I'll spare you all the details of the rest of this free flowing evening except to tell you that it's hard to enjoy a playoff hockey game on tv when one's attention is so,ummm, divided. I'll also reveal that I wish I had purchased one of those soft, cushy toilet seats prior to this ordeal.
And that's all you're going to get out of me on this particular subject.
The actual colonoscopy was completely and, thankfully, uneventful. I was given a deep sedative and have no memory of the procedure; just as well, since I assume I spent the better part of a half hour mooning the entire operating theater. I can only hope that this wasn't "Come and Watch a Colonoscopy Day" at the surgical center. If it was, I doubt I'll be invited to any Destin cocktail parties any time soon.
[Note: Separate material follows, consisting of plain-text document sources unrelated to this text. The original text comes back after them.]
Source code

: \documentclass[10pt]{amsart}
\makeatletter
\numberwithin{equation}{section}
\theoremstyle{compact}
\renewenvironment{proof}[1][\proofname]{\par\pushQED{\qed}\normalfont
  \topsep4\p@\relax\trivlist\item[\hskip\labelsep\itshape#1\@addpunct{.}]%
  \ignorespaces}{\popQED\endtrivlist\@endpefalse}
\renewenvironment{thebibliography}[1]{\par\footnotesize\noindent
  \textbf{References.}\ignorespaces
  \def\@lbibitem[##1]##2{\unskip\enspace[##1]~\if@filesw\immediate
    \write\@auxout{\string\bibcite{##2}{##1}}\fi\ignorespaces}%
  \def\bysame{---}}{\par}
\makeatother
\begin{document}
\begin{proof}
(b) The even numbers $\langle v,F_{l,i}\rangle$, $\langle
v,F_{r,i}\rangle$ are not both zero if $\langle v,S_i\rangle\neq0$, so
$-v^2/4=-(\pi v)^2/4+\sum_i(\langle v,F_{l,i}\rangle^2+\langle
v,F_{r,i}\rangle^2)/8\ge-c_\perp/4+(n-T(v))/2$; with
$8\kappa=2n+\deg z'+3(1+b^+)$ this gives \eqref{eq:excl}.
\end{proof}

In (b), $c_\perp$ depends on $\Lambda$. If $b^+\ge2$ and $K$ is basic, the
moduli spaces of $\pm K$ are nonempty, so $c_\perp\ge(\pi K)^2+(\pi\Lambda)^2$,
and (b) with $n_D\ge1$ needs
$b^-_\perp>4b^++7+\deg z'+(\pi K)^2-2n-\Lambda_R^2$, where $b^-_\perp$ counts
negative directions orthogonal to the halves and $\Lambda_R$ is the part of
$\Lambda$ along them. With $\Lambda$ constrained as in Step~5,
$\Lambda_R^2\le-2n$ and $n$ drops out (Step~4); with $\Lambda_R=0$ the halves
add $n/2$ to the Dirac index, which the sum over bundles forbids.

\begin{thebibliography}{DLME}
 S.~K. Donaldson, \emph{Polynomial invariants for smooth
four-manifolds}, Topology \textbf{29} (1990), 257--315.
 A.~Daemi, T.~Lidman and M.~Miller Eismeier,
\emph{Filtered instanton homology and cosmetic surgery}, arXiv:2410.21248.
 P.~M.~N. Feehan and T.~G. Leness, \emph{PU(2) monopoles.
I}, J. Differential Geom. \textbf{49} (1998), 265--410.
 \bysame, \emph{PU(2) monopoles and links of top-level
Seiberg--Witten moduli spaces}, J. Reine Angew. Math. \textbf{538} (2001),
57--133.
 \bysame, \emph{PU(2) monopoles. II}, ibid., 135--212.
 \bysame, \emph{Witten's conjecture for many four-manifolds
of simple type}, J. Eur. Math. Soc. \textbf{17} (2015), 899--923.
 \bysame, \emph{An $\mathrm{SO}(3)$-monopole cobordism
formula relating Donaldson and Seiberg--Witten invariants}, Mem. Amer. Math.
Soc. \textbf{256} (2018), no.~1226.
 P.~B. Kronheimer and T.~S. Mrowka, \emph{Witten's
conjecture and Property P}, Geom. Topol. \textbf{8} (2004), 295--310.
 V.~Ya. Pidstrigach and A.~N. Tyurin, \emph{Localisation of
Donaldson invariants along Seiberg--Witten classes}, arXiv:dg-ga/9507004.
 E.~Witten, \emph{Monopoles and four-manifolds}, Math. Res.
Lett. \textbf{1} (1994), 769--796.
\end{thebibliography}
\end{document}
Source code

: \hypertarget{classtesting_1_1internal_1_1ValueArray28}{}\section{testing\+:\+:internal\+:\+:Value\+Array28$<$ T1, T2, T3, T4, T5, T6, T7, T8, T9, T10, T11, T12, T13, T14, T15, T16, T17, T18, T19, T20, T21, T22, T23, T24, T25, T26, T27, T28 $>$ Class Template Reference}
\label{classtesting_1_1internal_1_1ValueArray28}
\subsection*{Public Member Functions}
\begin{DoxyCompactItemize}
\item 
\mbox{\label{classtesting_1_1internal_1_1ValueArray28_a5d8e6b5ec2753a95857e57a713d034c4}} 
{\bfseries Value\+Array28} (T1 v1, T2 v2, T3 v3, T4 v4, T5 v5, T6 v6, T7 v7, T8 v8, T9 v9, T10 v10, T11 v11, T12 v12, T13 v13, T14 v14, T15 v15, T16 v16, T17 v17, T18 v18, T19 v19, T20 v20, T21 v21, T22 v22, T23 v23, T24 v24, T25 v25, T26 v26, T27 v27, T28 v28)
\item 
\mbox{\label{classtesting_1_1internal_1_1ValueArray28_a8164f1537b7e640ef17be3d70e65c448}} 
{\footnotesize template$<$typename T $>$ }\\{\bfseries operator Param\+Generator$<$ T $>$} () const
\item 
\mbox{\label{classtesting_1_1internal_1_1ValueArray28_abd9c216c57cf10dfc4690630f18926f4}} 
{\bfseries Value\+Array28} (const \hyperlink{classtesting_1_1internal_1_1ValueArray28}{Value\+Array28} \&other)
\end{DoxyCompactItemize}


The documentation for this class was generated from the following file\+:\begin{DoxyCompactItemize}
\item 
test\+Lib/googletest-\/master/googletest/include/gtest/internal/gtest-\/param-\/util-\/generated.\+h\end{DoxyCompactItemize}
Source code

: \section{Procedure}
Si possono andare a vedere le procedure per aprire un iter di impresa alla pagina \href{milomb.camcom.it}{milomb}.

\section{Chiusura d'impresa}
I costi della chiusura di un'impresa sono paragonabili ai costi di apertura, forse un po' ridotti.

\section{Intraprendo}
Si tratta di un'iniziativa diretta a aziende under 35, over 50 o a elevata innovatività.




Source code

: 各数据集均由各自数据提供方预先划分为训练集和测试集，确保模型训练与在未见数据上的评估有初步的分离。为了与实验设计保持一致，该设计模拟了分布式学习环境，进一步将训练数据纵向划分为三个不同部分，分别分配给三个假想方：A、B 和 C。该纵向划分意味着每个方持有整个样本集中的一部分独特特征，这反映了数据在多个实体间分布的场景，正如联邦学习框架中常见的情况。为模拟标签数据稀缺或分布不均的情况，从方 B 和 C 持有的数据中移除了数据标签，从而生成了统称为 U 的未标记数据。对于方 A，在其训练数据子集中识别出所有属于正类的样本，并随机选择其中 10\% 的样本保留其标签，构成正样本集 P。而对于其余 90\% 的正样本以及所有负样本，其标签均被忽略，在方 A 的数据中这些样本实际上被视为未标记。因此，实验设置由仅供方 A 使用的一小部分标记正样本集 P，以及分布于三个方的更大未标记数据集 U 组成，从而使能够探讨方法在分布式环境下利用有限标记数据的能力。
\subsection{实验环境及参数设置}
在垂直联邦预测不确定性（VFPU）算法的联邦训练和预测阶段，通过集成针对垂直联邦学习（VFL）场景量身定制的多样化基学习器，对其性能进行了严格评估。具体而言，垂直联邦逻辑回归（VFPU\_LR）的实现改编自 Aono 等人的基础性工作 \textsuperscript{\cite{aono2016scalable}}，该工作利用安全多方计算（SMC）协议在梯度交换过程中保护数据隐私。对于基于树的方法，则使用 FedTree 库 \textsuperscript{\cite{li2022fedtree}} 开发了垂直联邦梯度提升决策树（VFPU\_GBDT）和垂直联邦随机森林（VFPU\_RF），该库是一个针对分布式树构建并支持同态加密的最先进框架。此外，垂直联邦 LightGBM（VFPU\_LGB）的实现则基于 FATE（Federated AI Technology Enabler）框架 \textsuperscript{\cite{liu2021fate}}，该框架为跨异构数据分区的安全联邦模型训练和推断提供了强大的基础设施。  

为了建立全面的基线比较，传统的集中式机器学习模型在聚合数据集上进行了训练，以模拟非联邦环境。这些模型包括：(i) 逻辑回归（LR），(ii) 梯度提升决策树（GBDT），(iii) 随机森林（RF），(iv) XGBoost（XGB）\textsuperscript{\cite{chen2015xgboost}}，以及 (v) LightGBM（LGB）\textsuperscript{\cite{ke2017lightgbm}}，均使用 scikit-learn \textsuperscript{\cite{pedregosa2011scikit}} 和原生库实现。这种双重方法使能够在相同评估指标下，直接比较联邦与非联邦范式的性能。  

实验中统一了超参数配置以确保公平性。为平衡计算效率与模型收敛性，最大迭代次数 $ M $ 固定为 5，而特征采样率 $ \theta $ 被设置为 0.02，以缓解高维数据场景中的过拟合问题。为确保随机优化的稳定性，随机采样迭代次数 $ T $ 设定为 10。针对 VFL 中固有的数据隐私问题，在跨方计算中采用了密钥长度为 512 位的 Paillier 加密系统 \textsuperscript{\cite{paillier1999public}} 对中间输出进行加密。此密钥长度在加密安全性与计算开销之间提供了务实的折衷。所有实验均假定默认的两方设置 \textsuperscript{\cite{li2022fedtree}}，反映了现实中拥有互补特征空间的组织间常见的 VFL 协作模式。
Of course, there was a time back in my youthful Dorchester days that I would spend the better part of a summer's evening sticking my prodigious, uncovered derriere out of Razin's Buick window hoping for a reaction from the unsuspecting pedestrians nearby. I realize now that one is best served in public if one's buttocks remain in some kind of container.
Life's lessons learned.
In a week I'll be moving about 20 miles west of here to a furnished townhouse about two blocks from the Gulf. This will be my fourth address since moving down here two years ago. That's more than all the moves I made during my 41 years with Ada. I wish I knew the significance of this fun fact. I'll leave it up to the brightest of you to figure it out. And that includes the esteemed driver of the aforementioned Buick.
These new digs should prove interesting. They are located in the heart of the summer vacation rental section of Destin. For the next three months, most of my neighbors will be young families from places like Alabama, Mississippi, and Louisiana who have flocked to the beach for a week or two. I imagine there will be lots of barbequeing, y'alling, and guzzling tremendous quantities of cold beer.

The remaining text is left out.